Your goal
Tally the lines in the records below that contain "EAAOzSZ" and return only the result.

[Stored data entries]
***
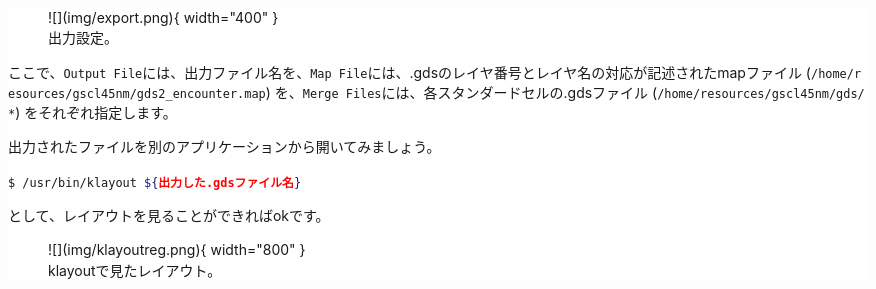 <figure markdown="span">
  ![](img/export.png){ width="400" }
  <figcaption>出力設定。</figcaption>
</figure>

ここで、`Output File`には、出力ファイル名を、`Map File`には、.gdsのレイヤ番号とレイヤ名の対応が記述されたmapファイル (`/home/resources/gscl45nm/gds2_encounter.map`) を、`Merge Files`には、各スタンダードセルの.gdsファイル (`/home/resources/gscl45nm/gds/*`) をそれぞれ指定します。

出力されたファイルを別のアプリケーションから開いてみましょう。

```bash
$ /usr/bin/klayout ${出力した.gdsファイル名}
```

として、レイアウトを見ることができればokです。

<figure markdown="span">
  ![](img/klayoutreg.png){ width="800" }
  <figcaption>klayoutで見たレイアウト。</figcaption>
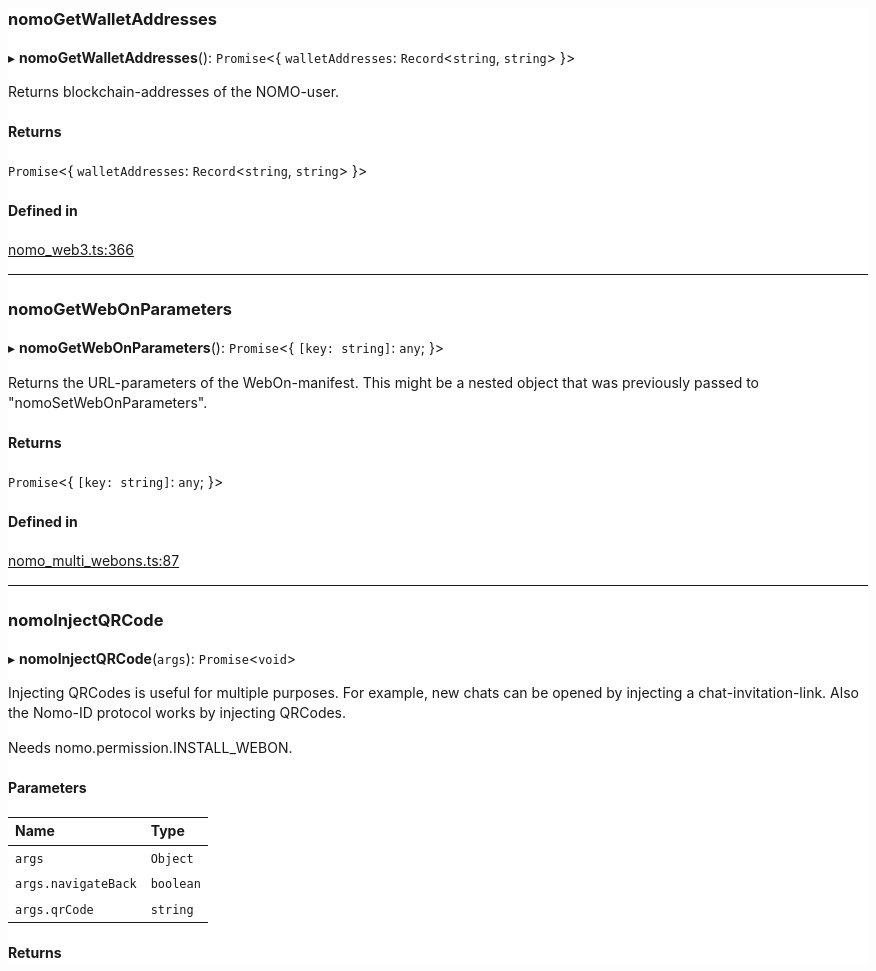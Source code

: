 ### nomoGetWalletAddresses

▸ **nomoGetWalletAddresses**(): `Promise`<{ `walletAddresses`: `Record`<`string`, `string`\>  }\>

Returns blockchain-addresses of the NOMO-user.

#### Returns

`Promise`<{ `walletAddresses`: `Record`<`string`, `string`\>  }\>

#### Defined in

[nomo_web3.ts:366](https://github.com/nomo-app/nomo-webon-kit/blob/50008cb/nomo-webon-kit/src/nomo_web3.ts#L366)

___

### nomoGetWebOnParameters

▸ **nomoGetWebOnParameters**(): `Promise`<{ `[key: string]`: `any`;  }\>

Returns the URL-parameters of the WebOn-manifest.
This might be a nested object that was previously passed to "nomoSetWebOnParameters".

#### Returns

`Promise`<{ `[key: string]`: `any`;  }\>

#### Defined in

[nomo_multi_webons.ts:87](https://github.com/nomo-app/nomo-webon-kit/blob/50008cb/nomo-webon-kit/src/nomo_multi_webons.ts#L87)

___

### nomoInjectQRCode

▸ **nomoInjectQRCode**(`args`): `Promise`<`void`\>

Injecting QRCodes is useful for multiple purposes.
For example, new chats can be opened by injecting a chat-invitation-link.
Also the Nomo-ID protocol works by injecting QRCodes.

Needs nomo.permission.INSTALL_WEBON.

#### Parameters

| Name | Type |
| :------ | :------ |
| `args` | `Object` |
| `args.navigateBack` | `boolean` |
| `args.qrCode` | `string` |

#### Returns

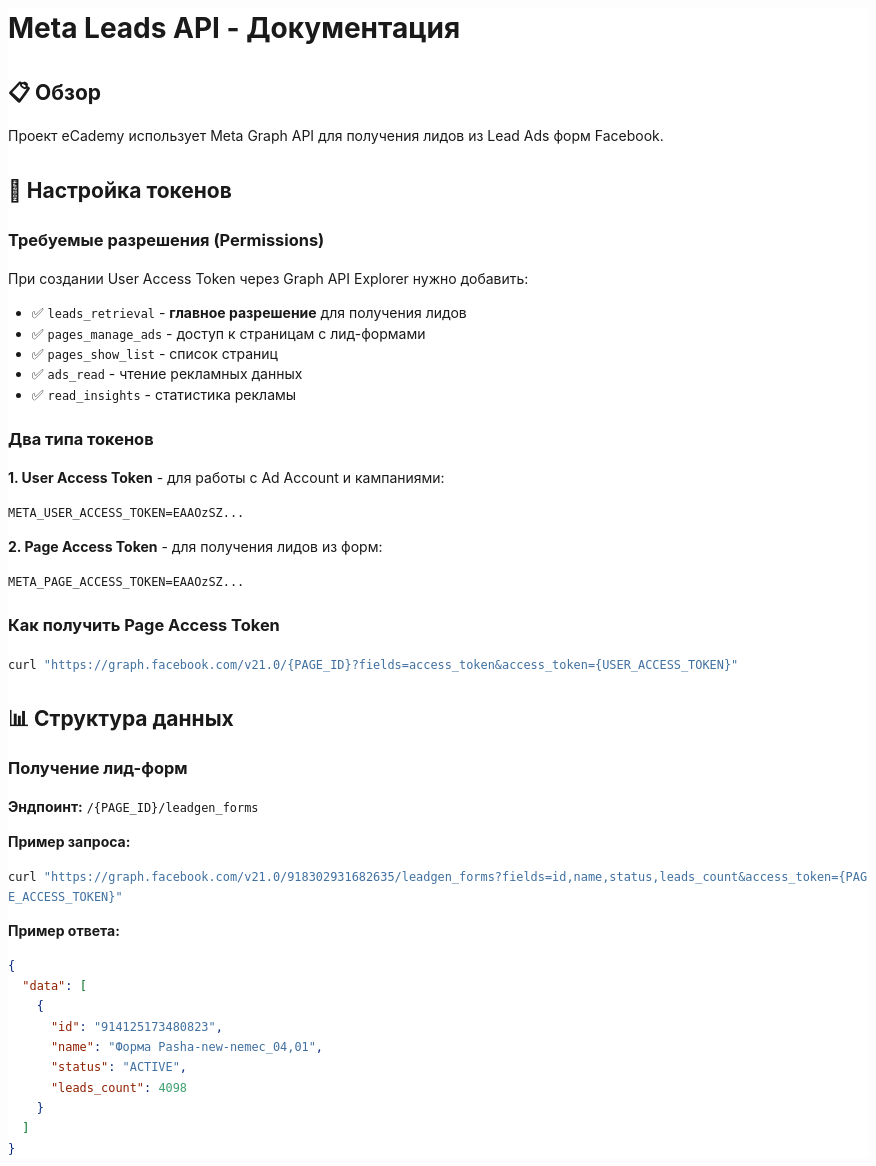 # Meta Leads API - Документация

## 📋 Обзор

Проект eCademy использует Meta Graph API для получения лидов из Lead Ads форм Facebook.

## 🔑 Настройка токенов

### Требуемые разрешения (Permissions)

При создании User Access Token через Graph API Explorer нужно добавить:

- ✅ `leads_retrieval` - **главное разрешение** для получения лидов
- ✅ `pages_manage_ads` - доступ к страницам с лид-формами
- ✅ `pages_show_list` - список страниц
- ✅ `ads_read` - чтение рекламных данных
- ✅ `read_insights` - статистика рекламы

### Два типа токенов

**1. User Access Token** - для работы с Ad Account и кампаниями:
```
META_USER_ACCESS_TOKEN=EAAOzSZ...
```

**2. Page Access Token** - для получения лидов из форм:
```
META_PAGE_ACCESS_TOKEN=EAAOzSZ...
```

### Как получить Page Access Token

```bash
curl "https://graph.facebook.com/v21.0/{PAGE_ID}?fields=access_token&access_token={USER_ACCESS_TOKEN}"
```

## 📊 Структура данных

### Получение лид-форм

**Эндпоинт:** `/{PAGE_ID}/leadgen_forms`

**Пример запроса:**
```bash
curl "https://graph.facebook.com/v21.0/918302931682635/leadgen_forms?fields=id,name,status,leads_count&access_token={PAGE_ACCESS_TOKEN}"
```

**Пример ответа:**
```json
{
  "data": [
    {
      "id": "914125173480823",
      "name": "Форма Pasha-new-nemec_04,01",
      "status": "ACTIVE",
      "leads_count": 4098
    }
  ]
}
```

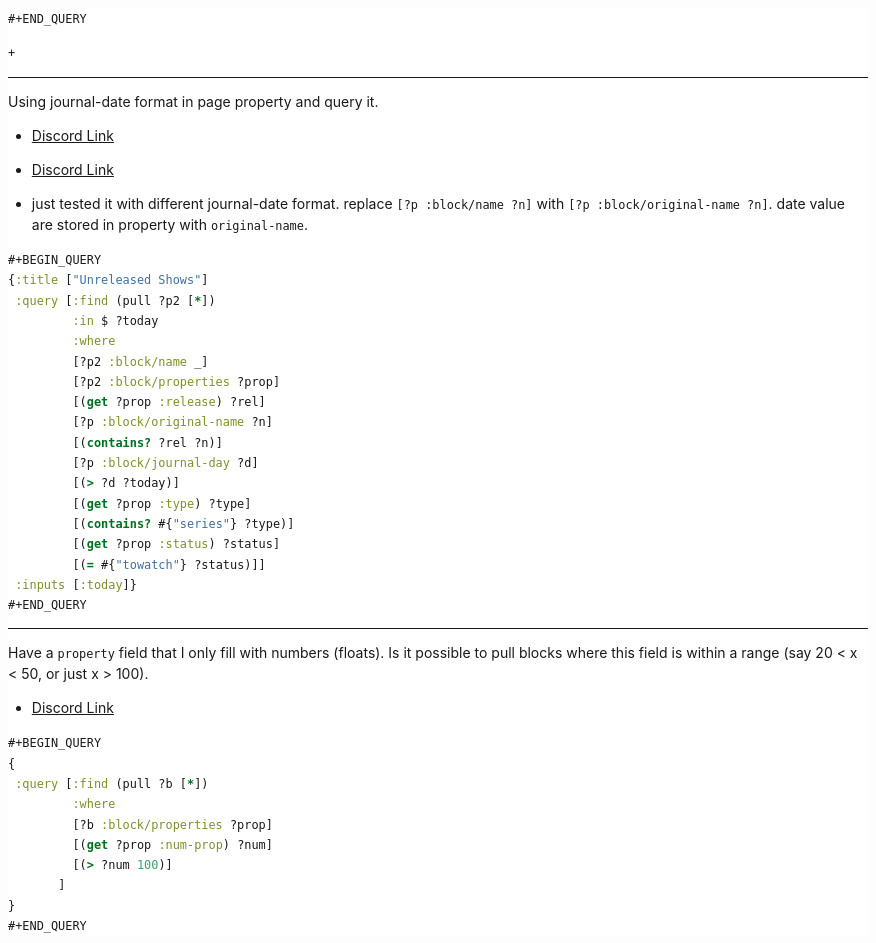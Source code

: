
 ```clojure
#+END_QUERY
```

    + 

---

Using journal-date format in page property and query it.


  + [Discord Link](https://discord.com/channels/725182569297215569/743139225746145311/963685777122930698)

  + [Discord Link](https://discord.com/channels/725182569297215569/743139225746145311/963722478973243404)

  + just tested it with different journal-date format. replace `[?p :block/name ?n]` with `[?p :block/original-name ?n]`. date value are stored in property with `original-name`.

```clojure
#+BEGIN_QUERY
{:title ["Unreleased Shows"]
 :query [:find (pull ?p2 [*])
         :in $ ?today
         :where
         [?p2 :block/name _]
         [?p2 :block/properties ?prop]
         [(get ?prop :release) ?rel]
         [?p :block/original-name ?n]
         [(contains? ?rel ?n)]
         [?p :block/journal-day ?d]
         [(> ?d ?today)]
         [(get ?prop :type) ?type]
         [(contains? #{"series"} ?type)]
         [(get ?prop :status) ?status]
         [(= #{"towatch"} ?status)]]
 :inputs [:today]}
#+END_QUERY
```

---

Have a `property` field that I only fill with numbers (floats). Is it possible to pull blocks where this field is within a range (say 20 < x < 50, or just x > 100).

  + [Discord Link](https://discord.com/channels/725182569297215569/743139225746145311/966146506392473640)

```clojure
#+BEGIN_QUERY
{
 :query [:find (pull ?b [*])
         :where
         [?b :block/properties ?prop]
         [(get ?prop :num-prop) ?num]
         [(> ?num 100)]
       ]
}
#+END_QUERY
```

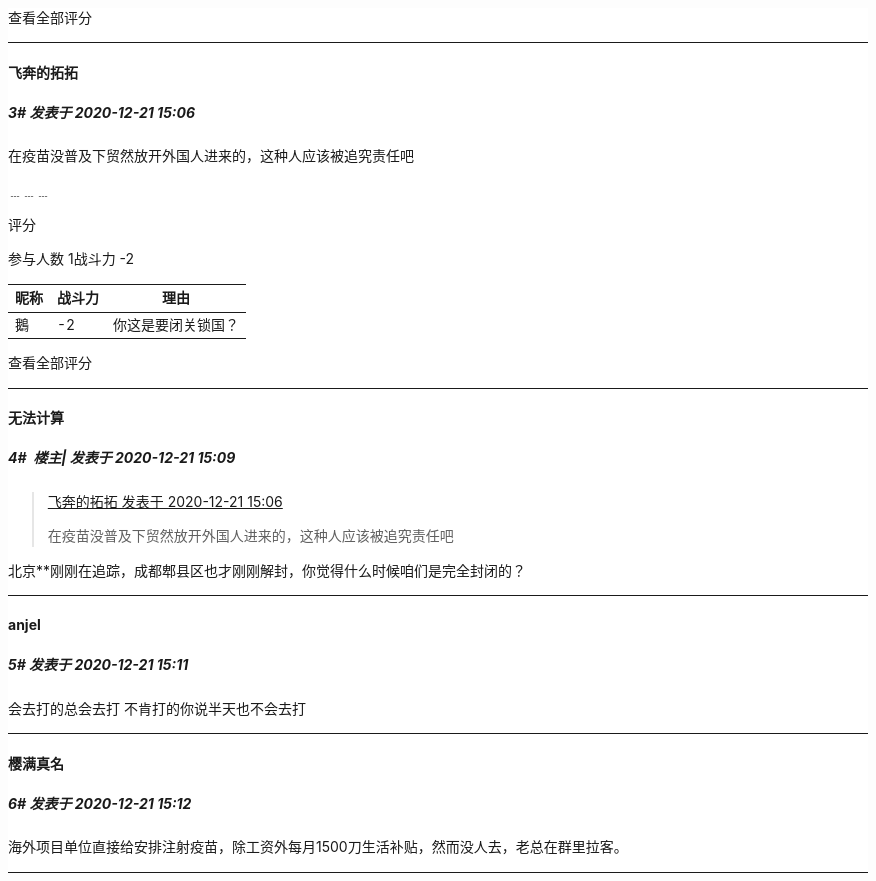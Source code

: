 
查看全部评分


-----

####  飞奔的拓拓  
##### 3#       发表于 2020-12-21 15:06


在疫苗没普及下贸然放开外国人进来的，这种人应该被追究责任吧


﹍﹍﹍

评分


 参与人数 1战斗力 -2

|昵称|战斗力|理由|
|----|---|---|
| 鵝|-2|你这是要闭关锁国？|


查看全部评分


-----

####  无法计算  
##### 4#         楼主| 发表于 2020-12-21 15:09


<blockquote><a href="httphttps://bbs.saraba1st.com/2b/forum.php?mod=redirect&amp;goto=findpost&amp;pid=49796443&amp;ptid=1978813" target="_blank">飞奔的拓拓 发表于 2020-12-21 15:06</a>

在疫苗没普及下贸然放开外国人进来的，这种人应该被追究责任吧</blockquote>
北京**刚刚在追踪，成都郫县区也才刚刚解封，你觉得什么时候咱们是完全封闭的？


-----

####  anjel  
##### 5#       发表于 2020-12-21 15:11


会去打的总会去打
不肯打的你说半天也不会去打


-----

####  樱满真名  
##### 6#       发表于 2020-12-21 15:12


海外项目单位直接给安排注射疫苗，除工资外每月1500刀生活补贴，然而没人去，老总在群里拉客。


-----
***
Solution to the problem
2